Giglio - Storia

 

L’isola del Giglio, Igilion ( capra) per i Greci da cui l’Aegilium romana, fu abitata già nella preistoria, visse la civiltà etrusca  e poi  in epoca romana appartenne (come Giannutri) alla famiglia dei Domizi Enobarbi , che vi costruirono una grande villa, di cui rimangono i ruderi con resti del vivaio in località Bagno del Saraceno.

La storia del Giglio si confonde con quella dell’Arcipelago, fatta di incursioni saracene, saccheggi ed incendi, grandi battaglie navali e leggendarie presenze di monaci ed eremiti . Nel 1241 le acque di Giglio furono teatro di una sanguinosa battaglia combattuta tra le armate navali di Federico II di Svevia e di Papa Gregorio IX.

Nel Medio Evo Carlo Magno assegnò l’isola all’Abbazia delle Tre Fontane di Roma, da questa passò poi agli Aldobrandeschi e alla Repubblica di Pisa.

Giglio appartenne dal 1539 ai Medici e poi al Granducato di Toscana; di questa epoca rimangono i resti del Lazzeretto (XVII secolo), le torri del Porto (XVI secolo) e di Campese (XVII secolo) e la grande cisterna settecentesca costruita per attenuare la mancanza d’acqua e la cronica sete dell’isola.

Di grande suggestione e ben conservato è il paese fortificato di Giglio Castello, il centro principale dell’isola, che sorge su una altura.
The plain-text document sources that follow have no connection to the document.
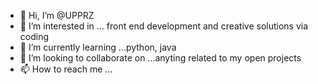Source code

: - 👋 Hi, I’m @UPPRZ
- 👀 I’m interested in ... front end development and creative solutions via coding
- 🌱 I’m currently learning ...python, java 
- 💞️ I’m looking to collaborate on ...anyting related to my open projects 
- 📫 How to reach me ...

<!---
UPPRZ/UPPRZ is a ✨ special ✨ repository because its `README.md` (this file) appears on your GitHub profile.
You can click the Preview link to take a look at your changes.
--->
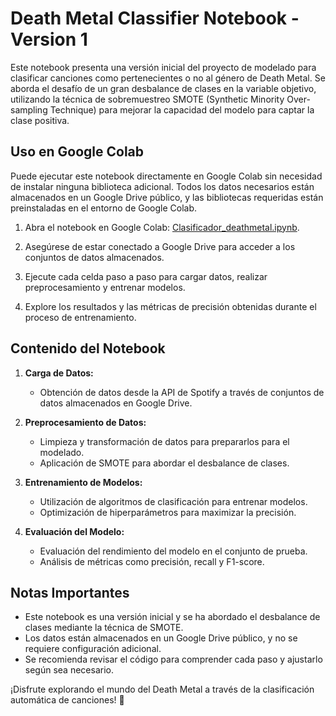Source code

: # Death Metal Classifier Notebook - Version 1

Este notebook presenta una versión inicial del proyecto de modelado para clasificar canciones como pertenecientes o no al género de Death Metal. Se aborda el desafío de un gran desbalance de clases en la variable objetivo, utilizando la técnica de sobremuestreo SMOTE (Synthetic Minority Over-sampling Technique) para mejorar la capacidad del modelo para captar la clase positiva.

## Uso en Google Colab

Puede ejecutar este notebook directamente en Google Colab sin necesidad de instalar ninguna biblioteca adicional. Todos los datos necesarios están almacenados en un Google Drive público, y las bibliotecas requeridas están preinstaladas en el entorno de Google Colab.

1. Abra el notebook en Google Colab: [Clasificador_deathmetal.ipynb](https://github.com/AdolfoFGP/Clasificador_deathmetal/blob/main/Clasificador_deathmetal.ipynb).

2. Asegúrese de estar conectado a Google Drive para acceder a los conjuntos de datos almacenados.

3. Ejecute cada celda paso a paso para cargar datos, realizar preprocesamiento y entrenar modelos.

4. Explore los resultados y las métricas de precisión obtenidas durante el proceso de entrenamiento.

## Contenido del Notebook

1. **Carga de Datos:**
   - Obtención de datos desde la API de Spotify a través de conjuntos de datos almacenados en Google Drive.

2. **Preprocesamiento de Datos:**
   - Limpieza y transformación de datos para prepararlos para el modelado.
   - Aplicación de SMOTE para abordar el desbalance de clases.

3. **Entrenamiento de Modelos:**
   - Utilización de algoritmos de clasificación para entrenar modelos.
   - Optimización de hiperparámetros para maximizar la precisión.

4. **Evaluación del Modelo:**
   - Evaluación del rendimiento del modelo en el conjunto de prueba.
   - Análisis de métricas como precisión, recall y F1-score.


## Notas Importantes

- Este notebook es una versión inicial y se ha abordado el desbalance de clases mediante la técnica de SMOTE.
- Los datos están almacenados en un Google Drive público, y no se requiere configuración adicional.
- Se recomienda revisar el código para comprender cada paso y ajustarlo según sea necesario.

¡Disfrute explorando el mundo del Death Metal a través de la clasificación automática de canciones! 🤘
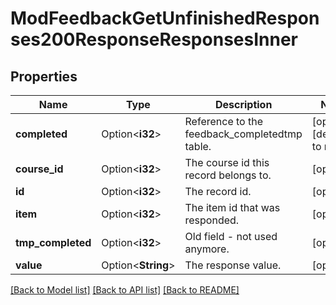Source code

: # ModFeedbackGetUnfinishedResponses200ResponseResponsesInner

## Properties

Name | Type | Description | Notes
------------ | ------------- | ------------- | -------------
**completed** | Option<**i32**> | Reference to the feedback_completedtmp table. | [optional][default to null]
**course_id** | Option<**i32**> | The course id this record belongs to. | [optional]
**id** | Option<**i32**> | The record id. | [optional]
**item** | Option<**i32**> | The item id that was responded. | [optional]
**tmp_completed** | Option<**i32**> | Old field - not used anymore. | [optional]
**value** | Option<**String**> | The response value. | [optional]

[[Back to Model list]](../README.md#documentation-for-models) [[Back to API list]](../README.md#documentation-for-api-endpoints) [[Back to README]](../README.md)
L’impianto urbanistico si deve ai Pisani, il centro  si presenta racchiuso da una alta cerchia muraria con dieci torri  tra cilindriche e rettangolari.  Giglio Castello è un susseguirsi di archi pittoreschi, detti “balzaioli”,   di scale esterne di accesso alle case in pietra, vie strette, scalinate.

Gli altri insediamenti dell’isola si sono sviluppati soprattutto con l’arrivo del turismo. Sul versante est si trovano Giglio Porto e le aree turistiche limitrofe; Campese si snoda  lungo l’omonima spiaggia del versante occidentale.

Negli anni ’90 al Giglio si era sviluppato un forte movimento contrario all’istituzione del Parco Nazionale dell’Arcipelago Toscano, culminato anche in manifestazioni di protesta di piazza.